Steve’s descriptions of the Wrangler’s ride quality mostly extend to a laconic ‘rough’, while conceding that after a bit you do stop noticing it – something I now agree with wholeheartedly.
I’m freshly in a position to pass judgement, having just come back from Spain. My wife and I took the ferry out to Santander then drove up through France. There are better cars on our fleet in which to cover 2000 miles and certainly more economical ones, but trust me: none are as fun-loving or reassuring for five days gallivanting through the remoter parts of Asturias and León, looking out for – among other exciting beasts – those frustratingly clandestine Iberian wolves.
As for the business of motorway toiling, the Wrangler really wasn’t at all bad. With that slabby frontal area, anything above 75mph feels like re-entry, but keep it steady and it rolls along easily enough, and resists hunting and drifting off line as the Ineos Grenadier likes to do.
Excellent chunky seats, too. Poor hi-fi, though. With 20,000 miles on the clock, the digital display threw up an oil-change warning two days before we left. That meant £100 spent at a little independent garage round the corner and a big stretch over the car’s ridiculous prognathic bumper for poor Tasos the mechanic, but inspection of the old oil revealed that it was well worth doing.

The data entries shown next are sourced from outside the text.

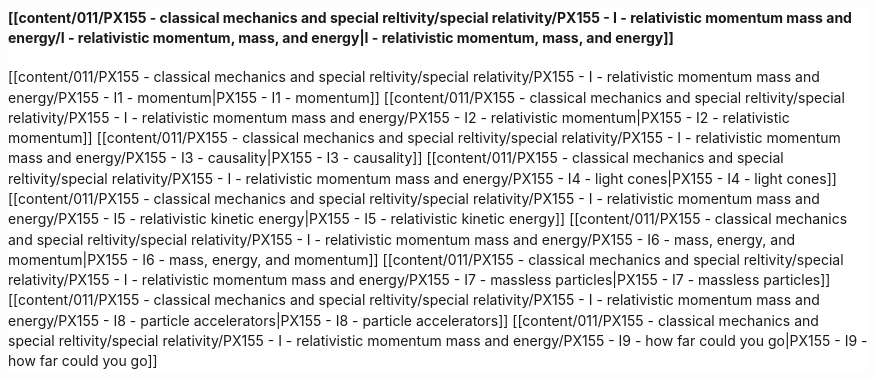 #### [[content/011/PX155 - classical mechanics and special reltivity/special relativity/PX155 - I - relativistic momentum mass and energy/I - relativistic momentum, mass, and energy\|I - relativistic momentum, mass, and energy]]
[[content/011/PX155 - classical mechanics and special reltivity/special relativity/PX155 - I - relativistic momentum mass and energy/PX155 - I1 - momentum\|PX155 - I1 - momentum]]
[[content/011/PX155 - classical mechanics and special reltivity/special relativity/PX155 - I - relativistic momentum mass and energy/PX155 - I2 - relativistic momentum\|PX155 - I2 - relativistic momentum]]
[[content/011/PX155 - classical mechanics and special reltivity/special relativity/PX155 - I - relativistic momentum mass and energy/PX155 - I3 - causality\|PX155 - I3 - causality]]
[[content/011/PX155 - classical mechanics and special reltivity/special relativity/PX155 - I - relativistic momentum mass and energy/PX155 - I4 - light cones\|PX155 - I4 - light cones]]
[[content/011/PX155 - classical mechanics and special reltivity/special relativity/PX155 - I - relativistic momentum mass and energy/PX155 - I5 - relativistic kinetic energy\|PX155 - I5 - relativistic kinetic energy]]
[[content/011/PX155 - classical mechanics and special reltivity/special relativity/PX155 - I - relativistic momentum mass and energy/PX155 - I6 - mass, energy, and momentum\|PX155 - I6 - mass, energy, and momentum]]
[[content/011/PX155 - classical mechanics and special reltivity/special relativity/PX155 - I - relativistic momentum mass and energy/PX155 - I7 - massless particles\|PX155 - I7 - massless particles]]
[[content/011/PX155 - classical mechanics and special reltivity/special relativity/PX155 - I - relativistic momentum mass and energy/PX155 - I8 - particle accelerators\|PX155 - I8 - particle accelerators]]
[[content/011/PX155 - classical mechanics and special reltivity/special relativity/PX155 - I - relativistic momentum mass and energy/PX155 - I9 - how far could you go\|PX155 - I9 - how far could you go]]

Other than that, the car was perfectly reliable.
Foibles include the total lack of a footrest in the narrow pedal box; the fact that the metal-effect dip on the driver’s side door handle is already peeling off; the lack of a boot cover (particularly annoying when you’re carting all your clobber from place to place); and, of course, the fact that you have to swing open the wide tailgate before you can fold up the upper glass panel, which makes parking in the medieval parts of various European cities a challenge.
In tight corners you also need to be mindful of snagging the chunky rear arches. Oddment storage could be better, too: there are cupholders but no trays for keys and the like, other than the one directly beneath the armrest cover, so we kept losing bits and bobs.

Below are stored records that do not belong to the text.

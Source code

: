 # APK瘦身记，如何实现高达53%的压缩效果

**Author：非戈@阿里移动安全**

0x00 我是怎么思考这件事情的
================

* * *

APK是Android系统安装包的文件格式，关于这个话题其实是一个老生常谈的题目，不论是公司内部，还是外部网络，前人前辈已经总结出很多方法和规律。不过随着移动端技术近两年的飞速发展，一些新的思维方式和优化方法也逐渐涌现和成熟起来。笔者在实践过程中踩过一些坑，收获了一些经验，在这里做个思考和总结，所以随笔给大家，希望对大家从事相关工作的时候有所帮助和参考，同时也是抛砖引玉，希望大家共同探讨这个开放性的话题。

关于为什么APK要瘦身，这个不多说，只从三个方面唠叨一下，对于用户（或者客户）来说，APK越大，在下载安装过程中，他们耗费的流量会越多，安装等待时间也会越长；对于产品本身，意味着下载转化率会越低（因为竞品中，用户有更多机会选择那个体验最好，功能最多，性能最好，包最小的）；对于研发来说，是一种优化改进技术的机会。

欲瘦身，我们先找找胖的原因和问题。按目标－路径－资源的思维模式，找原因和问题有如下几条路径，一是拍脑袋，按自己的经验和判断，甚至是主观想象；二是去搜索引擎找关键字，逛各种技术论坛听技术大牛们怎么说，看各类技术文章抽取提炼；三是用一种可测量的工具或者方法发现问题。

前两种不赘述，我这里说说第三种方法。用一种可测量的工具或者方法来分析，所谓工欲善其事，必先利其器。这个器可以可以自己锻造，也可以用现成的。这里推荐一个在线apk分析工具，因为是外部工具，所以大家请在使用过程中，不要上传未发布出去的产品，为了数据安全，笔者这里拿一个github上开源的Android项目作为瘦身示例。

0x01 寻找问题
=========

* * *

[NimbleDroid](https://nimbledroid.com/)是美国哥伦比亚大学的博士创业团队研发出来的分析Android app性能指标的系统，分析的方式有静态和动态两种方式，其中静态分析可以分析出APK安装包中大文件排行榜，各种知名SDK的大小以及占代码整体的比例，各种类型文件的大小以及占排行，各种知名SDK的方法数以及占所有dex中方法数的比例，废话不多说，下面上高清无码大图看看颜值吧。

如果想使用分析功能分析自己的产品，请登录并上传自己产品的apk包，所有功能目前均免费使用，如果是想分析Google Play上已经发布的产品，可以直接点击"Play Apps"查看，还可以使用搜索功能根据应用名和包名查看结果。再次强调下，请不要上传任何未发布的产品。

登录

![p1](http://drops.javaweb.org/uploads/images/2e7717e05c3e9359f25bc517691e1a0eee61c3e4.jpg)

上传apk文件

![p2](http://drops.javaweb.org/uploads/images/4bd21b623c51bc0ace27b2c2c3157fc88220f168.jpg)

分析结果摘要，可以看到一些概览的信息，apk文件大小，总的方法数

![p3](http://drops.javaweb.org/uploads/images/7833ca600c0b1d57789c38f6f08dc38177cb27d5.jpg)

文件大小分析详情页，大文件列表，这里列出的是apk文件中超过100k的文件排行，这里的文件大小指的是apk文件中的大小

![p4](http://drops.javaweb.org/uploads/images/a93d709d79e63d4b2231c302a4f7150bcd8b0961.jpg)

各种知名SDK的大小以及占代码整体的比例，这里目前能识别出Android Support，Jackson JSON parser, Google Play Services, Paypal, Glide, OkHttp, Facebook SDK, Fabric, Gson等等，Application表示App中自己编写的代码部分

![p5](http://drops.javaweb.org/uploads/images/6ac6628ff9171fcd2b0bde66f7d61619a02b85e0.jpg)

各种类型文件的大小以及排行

Positives? This generation of Wrangler steers with actual accuracy, so it doesn’t drain you attritionally during a day in the saddle. It is remarkably car-like for something with a low-range gearing. The lack of over-sensitive ADAS is refreshing.
Climbing up into the Wrangler’s chunky cabin, with its great visibility through the pillbox windscreen, never fails to give you a little dopamine hit. Its Android Auto works nicely. The 2.0-litre four-cylinder petrol engine is far more effective and characterful than I expected, hauling two tonnes of Ohio-built bulk about in pretty effortless fashion.
The gearbox is fine, too: you don’t have to think about it. Less tangibly, the thing has a sense of occasion – something, say, a BMW X5 will never match. Equally, the economy wasn’t terrible (for the entire trip, the brim-to-brim figure was 30.3mpg), and the 81-litre fuel tank means you can make plenty of uninterrupted progress when needed.
As for proper off-roading in Spain, in the end the Wrangler played a supporting role. You need a permit to access the really horrible tracks that take you up into the wildest valleys in León, so this task was undertaken by our guide’s fabulously trusty and surprisingly comfy Land Cruiser (white with a manual ’box, cloth seats and steelies – the bee’s knees, basically).
However, there was no question that our Jeep could have scrambled anywhere the Toyota went, had we needed it to. I’ve experienced the colossal toughness and capability that lurks behind the cartoonish looks first hand, having spent three days in the JL-generation car on the axle-breaking Rubicon Trail in 2018 – still perhaps the most memorable and brilliant thing I’ve done in this job.
Unlike the Land Cruiser, the Wrangler’s driveline can also be put into pure rear-wheel-drive mode for better everyday economy and oversteer on damp switchbacks.
So the Wrangler returns from this 2200-mile jaunt with its Swiss Army knife credentials, if anything, enhanced. Honestly, I was surprised how easy it made the mile-bashing, and even a 10-hour blast home from La Rochelle wasn’t knackering (even if the car’s adaptive cruise control simply will not let you sweep around slower motorway traffic smoothly).
I know that, for a price, a Defender would have made life easier still, and we saw quite a few in the Basque Country and around Bordeaux. But, tellingly, seeing the Land Rovers go by through the fly-spattered windscreen of our plodding Wrangler, I wasn’t at all envious.